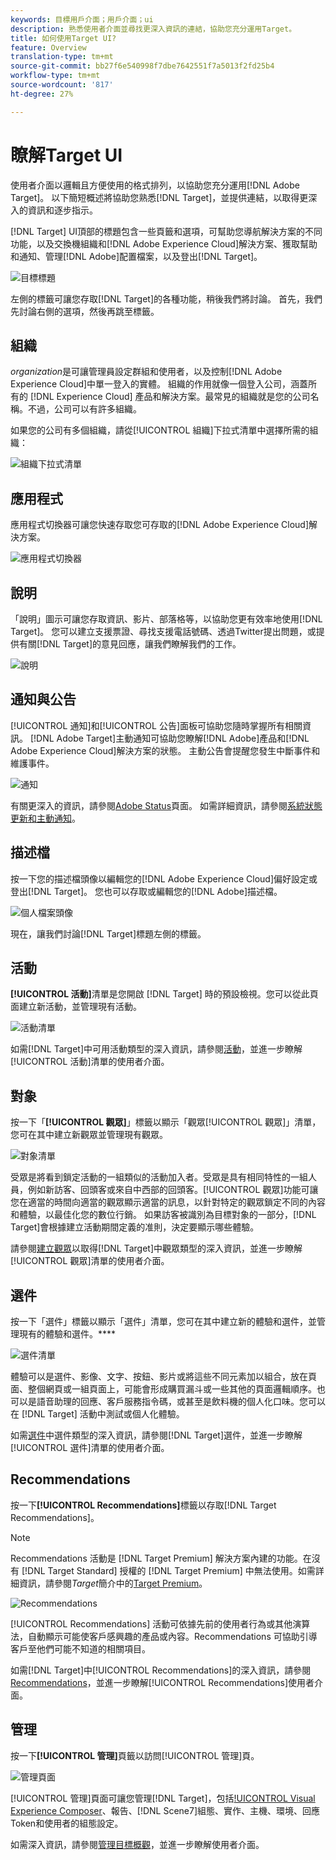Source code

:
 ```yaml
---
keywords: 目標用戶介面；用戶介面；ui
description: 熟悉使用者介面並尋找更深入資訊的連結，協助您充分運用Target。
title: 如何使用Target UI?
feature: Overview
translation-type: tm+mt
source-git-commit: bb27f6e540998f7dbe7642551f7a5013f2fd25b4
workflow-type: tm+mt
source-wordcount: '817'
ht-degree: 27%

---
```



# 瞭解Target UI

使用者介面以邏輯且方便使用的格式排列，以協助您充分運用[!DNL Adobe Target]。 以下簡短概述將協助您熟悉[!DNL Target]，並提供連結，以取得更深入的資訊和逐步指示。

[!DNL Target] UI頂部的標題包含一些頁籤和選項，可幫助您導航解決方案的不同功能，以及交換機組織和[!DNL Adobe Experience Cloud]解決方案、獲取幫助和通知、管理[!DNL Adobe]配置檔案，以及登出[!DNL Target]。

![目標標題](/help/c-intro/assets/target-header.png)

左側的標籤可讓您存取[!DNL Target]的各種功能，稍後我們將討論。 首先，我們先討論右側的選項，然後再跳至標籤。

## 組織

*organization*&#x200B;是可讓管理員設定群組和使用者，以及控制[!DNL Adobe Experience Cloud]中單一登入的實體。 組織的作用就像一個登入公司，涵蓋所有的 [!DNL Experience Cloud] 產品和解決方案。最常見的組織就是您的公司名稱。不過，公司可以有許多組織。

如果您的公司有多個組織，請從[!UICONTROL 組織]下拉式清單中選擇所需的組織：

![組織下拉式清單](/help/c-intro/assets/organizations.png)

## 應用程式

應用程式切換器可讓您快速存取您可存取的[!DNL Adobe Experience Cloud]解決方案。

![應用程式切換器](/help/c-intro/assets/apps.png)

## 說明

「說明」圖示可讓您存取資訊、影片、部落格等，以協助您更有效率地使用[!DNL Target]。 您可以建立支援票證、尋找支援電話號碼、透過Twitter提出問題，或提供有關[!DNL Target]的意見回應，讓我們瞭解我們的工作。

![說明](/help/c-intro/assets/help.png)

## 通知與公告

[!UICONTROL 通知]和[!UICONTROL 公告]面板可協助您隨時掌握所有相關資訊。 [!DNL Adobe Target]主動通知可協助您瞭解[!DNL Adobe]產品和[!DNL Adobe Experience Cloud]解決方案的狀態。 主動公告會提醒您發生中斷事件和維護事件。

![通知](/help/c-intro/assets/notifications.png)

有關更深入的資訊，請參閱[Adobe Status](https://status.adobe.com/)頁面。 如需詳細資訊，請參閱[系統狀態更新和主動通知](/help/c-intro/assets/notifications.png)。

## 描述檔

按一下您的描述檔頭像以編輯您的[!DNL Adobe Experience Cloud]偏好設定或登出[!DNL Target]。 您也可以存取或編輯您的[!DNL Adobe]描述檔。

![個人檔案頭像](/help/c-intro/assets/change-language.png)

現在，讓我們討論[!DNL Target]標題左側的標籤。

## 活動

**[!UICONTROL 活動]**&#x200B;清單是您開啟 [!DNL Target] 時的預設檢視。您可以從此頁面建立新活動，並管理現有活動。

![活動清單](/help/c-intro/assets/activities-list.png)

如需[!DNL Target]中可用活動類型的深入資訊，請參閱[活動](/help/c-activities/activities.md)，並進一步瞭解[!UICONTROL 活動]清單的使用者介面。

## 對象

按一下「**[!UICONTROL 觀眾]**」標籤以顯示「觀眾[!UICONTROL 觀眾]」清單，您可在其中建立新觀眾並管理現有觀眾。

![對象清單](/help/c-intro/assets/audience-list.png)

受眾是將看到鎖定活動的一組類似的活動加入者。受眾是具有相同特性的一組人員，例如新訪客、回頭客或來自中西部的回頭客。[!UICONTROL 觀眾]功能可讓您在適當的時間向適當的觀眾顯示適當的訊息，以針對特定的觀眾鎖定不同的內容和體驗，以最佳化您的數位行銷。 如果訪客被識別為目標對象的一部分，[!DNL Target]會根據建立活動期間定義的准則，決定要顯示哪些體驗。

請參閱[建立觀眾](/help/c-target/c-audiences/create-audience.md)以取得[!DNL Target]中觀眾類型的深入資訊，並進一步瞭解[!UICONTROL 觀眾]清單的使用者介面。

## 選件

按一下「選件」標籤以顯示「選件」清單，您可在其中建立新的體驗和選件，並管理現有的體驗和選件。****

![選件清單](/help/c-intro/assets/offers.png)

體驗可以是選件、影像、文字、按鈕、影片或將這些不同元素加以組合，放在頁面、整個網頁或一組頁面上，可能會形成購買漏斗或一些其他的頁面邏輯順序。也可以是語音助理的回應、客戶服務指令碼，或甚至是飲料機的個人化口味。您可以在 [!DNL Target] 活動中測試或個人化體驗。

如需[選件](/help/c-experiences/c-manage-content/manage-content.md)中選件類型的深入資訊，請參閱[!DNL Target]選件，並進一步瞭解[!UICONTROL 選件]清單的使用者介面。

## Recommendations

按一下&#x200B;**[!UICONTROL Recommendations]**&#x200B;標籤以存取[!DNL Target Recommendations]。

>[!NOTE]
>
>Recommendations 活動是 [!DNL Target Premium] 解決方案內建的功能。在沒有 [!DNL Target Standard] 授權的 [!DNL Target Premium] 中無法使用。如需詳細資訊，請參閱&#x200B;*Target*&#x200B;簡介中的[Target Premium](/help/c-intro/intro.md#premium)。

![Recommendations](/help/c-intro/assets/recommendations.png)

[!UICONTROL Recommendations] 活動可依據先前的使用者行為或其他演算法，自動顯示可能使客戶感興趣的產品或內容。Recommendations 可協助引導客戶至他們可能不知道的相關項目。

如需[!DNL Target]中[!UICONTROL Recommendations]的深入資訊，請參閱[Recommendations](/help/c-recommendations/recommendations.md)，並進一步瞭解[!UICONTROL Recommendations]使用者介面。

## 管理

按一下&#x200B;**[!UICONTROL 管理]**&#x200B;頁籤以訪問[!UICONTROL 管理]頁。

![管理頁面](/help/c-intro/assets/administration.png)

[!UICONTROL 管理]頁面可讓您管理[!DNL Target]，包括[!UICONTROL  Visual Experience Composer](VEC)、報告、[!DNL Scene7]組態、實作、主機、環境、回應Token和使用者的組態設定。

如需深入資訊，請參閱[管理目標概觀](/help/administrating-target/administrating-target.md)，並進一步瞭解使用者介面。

Assignment →
What is needed is the exact run of lines from the start of the data through the line with "[!DNL Target] 時的預設檢視。您可以從此頁面建立新活動，並管理現有活動。", both ends included, minus the pictures.

Output →
Source code

:
 ```yaml
---
keywords: 目標用戶介面；用戶介面；ui
description: 熟悉使用者介面並尋找更深入資訊的連結，協助您充分運用Target。
title: 如何使用Target UI?
feature: Overview
translation-type: tm+mt
source-git-commit: bb27f6e540998f7dbe7642551f7a5013f2fd25b4
workflow-type: tm+mt
source-wordcount: '817'
ht-degree: 27%

---
```



# 瞭解Target UI

使用者介面以邏輯且方便使用的格式排列，以協助您充分運用[!DNL Adobe Target]。 以下簡短概述將協助您熟悉[!DNL Target]，並提供連結，以取得更深入的資訊和逐步指示。

[!DNL Target] UI頂部的標題包含一些頁籤和選項，可幫助您導航解決方案的不同功能，以及交換機組織和[!DNL Adobe Experience Cloud]解決方案、獲取幫助和通知、管理[!DNL Adobe]配置檔案，以及登出[!DNL Target]。

![目標標題](/help/c-intro/assets/target-header.png)

左側的標籤可讓您存取[!DNL Target]的各種功能，稍後我們將討論。 首先，我們先討論右側的選項，然後再跳至標籤。

## 組織

*organization*&#x200B;是可讓管理員設定群組和使用者，以及控制[!DNL Adobe Experience Cloud]中單一登入的實體。 組織的作用就像一個登入公司，涵蓋所有的 [!DNL Experience Cloud] 產品和解決方案。最常見的組織就是您的公司名稱。不過，公司可以有許多組織。

如果您的公司有多個組織，請從[!UICONTROL 組織]下拉式清單中選擇所需的組織：

![組織下拉式清單](/help/c-intro/assets/organizations.png)

## 應用程式

應用程式切換器可讓您快速存取您可存取的[!DNL Adobe Experience Cloud]解決方案。

![應用程式切換器](/help/c-intro/assets/apps.png)

## 說明

「說明」圖示可讓您存取資訊、影片、部落格等，以協助您更有效率地使用[!DNL Target]。 您可以建立支援票證、尋找支援電話號碼、透過Twitter提出問題，或提供有關[!DNL Target]的意見回應，讓我們瞭解我們的工作。

![說明](/help/c-intro/assets/help.png)

## 通知與公告

[!UICONTROL 通知]和[!UICONTROL 公告]面板可協助您隨時掌握所有相關資訊。 [!DNL Adobe Target]主動通知可協助您瞭解[!DNL Adobe]產品和[!DNL Adobe Experience Cloud]解決方案的狀態。 主動公告會提醒您發生中斷事件和維護事件。

![通知](/help/c-intro/assets/notifications.png)

有關更深入的資訊，請參閱[Adobe Status](https://status.adobe.com/)頁面。 如需詳細資訊，請參閱[系統狀態更新和主動通知](/help/c-intro/assets/notifications.png)。

## 描述檔

按一下您的描述檔頭像以編輯您的[!DNL Adobe Experience Cloud]偏好設定或登出[!DNL Target]。 您也可以存取或編輯您的[!DNL Adobe]描述檔。

![個人檔案頭像](/help/c-intro/assets/change-language.png)

現在，讓我們討論[!DNL Target]標題左側的標籤。

## 活動

**[!UICONTROL 活動]**&#x200B;清單是您開啟 [!DNL Target] 時的預設檢視。您可以從此頁面建立新活動，並管理現有活動。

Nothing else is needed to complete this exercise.